There are many other advantages as well, but they all revolve around uniformity and teamwork. A well-functioning dealer group can be greater than the sum of its parts when everyone is working together.

Without solid leadership and direction, individual dealerships within a group can seclude themselves and work against the progress of the group as a whole. This sense of competition can inhibit the sharing of best practices. This article addresses how you can get your dealerships to open up and share what they do best?

Look for Success Stories

Success stories abound in the car business, but they often go unnoticed. In order to uncover success stories in your dealerships, it may require the work of an unbiased team, or a dedicated coordinator that can visit each store regularly and receive reports about good things that are happening.

Identifying those who are top performers or innovators can be tricky, even with a dedicated coordinator. Some dealerships have seen great success by encouraging managers, or other employees to nominate performers for monthly awards. A monthly awards ceremony is a great platform to spotlight these performers and ask them to share what they are doing right.

Identify and Validate Best Practices

After you have started to recognize those who are making a difference, you need to have a system in place to identify which of these successes are truly “best practices” and then work to validate them.

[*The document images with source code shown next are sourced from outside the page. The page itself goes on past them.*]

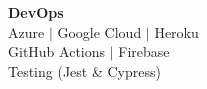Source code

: \textbf{DevOps} \\
\midrule
Azure $|$ Google Cloud $|$ Heroku \\
GitHub Actions $|$ Firebase \\
Testing (Jest \& Cypress) 
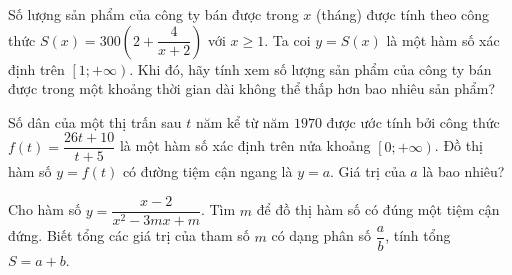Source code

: \begin{bt}%
	Số lượng sản phẩm của công ty bán được trong $x$ (tháng)  được tính theo công thức
	$S(x)=300\left(2+\dfrac{4}{x+2}\right)$ với $x\ge 1$. Ta coi $y=S(x)$ là một hàm số xác định trên $\left[1; +\infty\right)$. Khi đó, hãy tính xem  số lượng sản phẩm của công ty bán được trong một khoảng thời gian dài không thể thấp hơn bao nhiêu sản phẩm?
\end{bt}

\begin{bt}%
	Số dân của một thị trấn sau $t$ năm  kể từ năm $1970$ được ước tính bởi công thức $f(t)=\dfrac{26t+10}{t+5}$ là một hàm số xác định trên nửa khoảng $\left[0;+\infty\right)$. Đồ thị hàm số $y=f(t)$ có đường tiệm cận ngang là $y=a$. Giá trị của $a$ là bao nhiêu?
\end{bt}

\begin{bt}%
	Cho hàm số $y=\dfrac{x-2}{x^2-3mx+m}$. Tìm $m$ để  đồ thị hàm số có đúng một tiệm cận đứng. Biết tổng các giá trị của tham số $m$ có dạng phân số $\dfrac{a}{b}$, tính tổng $S=a+b$.
\end{bt}


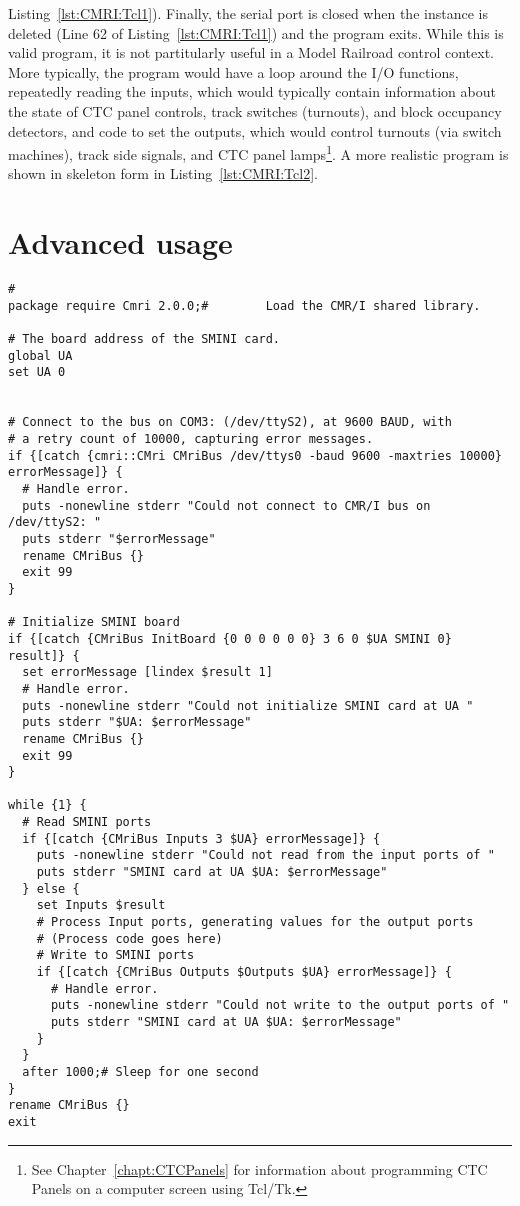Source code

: Listing~\ref{lst:CMRI:Tcl1}). Finally, the serial port is closed when
the instance is deleted (Line 62 of Listing~\ref{lst:CMRI:Tcl1}) and
the program exits. While this is valid program, it is not partitularly
useful in a Model Railroad control context.  More typically, the
program would have a loop around the I/O functions, repeatedly reading
the inputs, which would typically contain information about the state
of CTC panel controls, track switches (turnouts), and block occupancy
detectors, and code to set the outputs, which would control turnouts
(via switch machines), track side signals, and CTC panel
lamps\footnote{See Chapter~\ref{chapt:CTCPanels} for information about
programming CTC Panels on a computer screen using Tcl/Tk.}.  A more
realistic program is shown in skeleton form in
Listing~\ref{lst:CMRI:Tcl2}.

\section{Advanced usage}
\begin{lstlisting}[caption={Using the CMR/I from Tcl, more realistic version},
		   label=lst:CMRI:Tcl2]
#
package require Cmri 2.0.0;#		Load the CMR/I shared library.

# The board address of the SMINI card.
global UA
set UA 0


# Connect to the bus on COM3: (/dev/ttyS2), at 9600 BAUD, with
# a retry count of 10000, capturing error messages.
if {[catch {cmri::CMri CMriBus /dev/ttys0 -baud 9600 -maxtries 10000} errorMessage]} {
  # Handle error.
  puts -nonewline stderr "Could not connect to CMR/I bus on /dev/ttyS2: "
  puts stderr "$errorMessage"
  rename CMriBus {}
  exit 99
}

# Initialize SMINI board
if {[catch {CMriBus InitBoard {0 0 0 0 0 0} 3 6 0 $UA SMINI 0} result]} {
  set errorMessage [lindex $result 1]
  # Handle error.
  puts -nonewline stderr "Could not initialize SMINI card at UA "
  puts stderr "$UA: $errorMessage"
  rename CMriBus {}
  exit 99
}

while {1} {
  # Read SMINI ports
  if {[catch {CMriBus Inputs 3 $UA} errorMessage]} {
    puts -nonewline stderr "Could not read from the input ports of "
    puts stderr "SMINI card at UA $UA: $errorMessage"
  } else {
    set Inputs $result
    # Process Input ports, generating values for the output ports
    # (Process code goes here)
    # Write to SMINI ports
    if {[catch {CMriBus Outputs $Outputs $UA} errorMessage]} {
      # Handle error.
      puts -nonewline stderr "Could not write to the output ports of "
      puts stderr "SMINI card at UA $UA: $errorMessage"
    }
  }
  after 1000;# Sleep for one second
}
rename CMriBus {} 
exit 
\end{lstlisting}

Here are three things to look for when identifying and validating a best practice:

  1. Does it affect the bottom line? Does the success story contribute to the overall efficiency and/or profitability of the dealership? If not, it might be a good story, but it could be impractical to try and implement on a wide scale.
  2. Can it be easily duplicated? Sometimes a success story is attributable to an individual’s unique skill or unusual drive. This is hard to duplicate. Conversely some success stories are based on sound fundamentals that simply need to be copied and applied in other places.
  3. Does it apply to all of your dealerships? Some best practices might be successful in one dealership, but are not practical in others. Before moving forward with a best practice, you need to decide if it makes sense to roll out to the entire group.

Create a Plan to Share Best Practices

A little recognition will go a long way. The car business can be very competitive, even within the same dealership. While some top performers are reluctant to share their “secrets”, genuine appreciation and recognition can lower their guard and encourage sharing.

As mentioned earlier, a monthly meeting can be a great venue to highlight top performers and share best practices that need to be rolled out.

Adapt and Apply

Once best practices have been identified, it will take an ongoing effort to educate employees and implement changes. This task would ideally be carried out by managers in the affected departments under the direction of the best practice coordinator mentioned earlier.

Once best practices have been implemented, continue to test and prove. If a new practice is implemented, but it is not yielding the desired result, it may not be the right time, or the right situation. Implementing best practices is an ongoing effort and requires continually evaluation.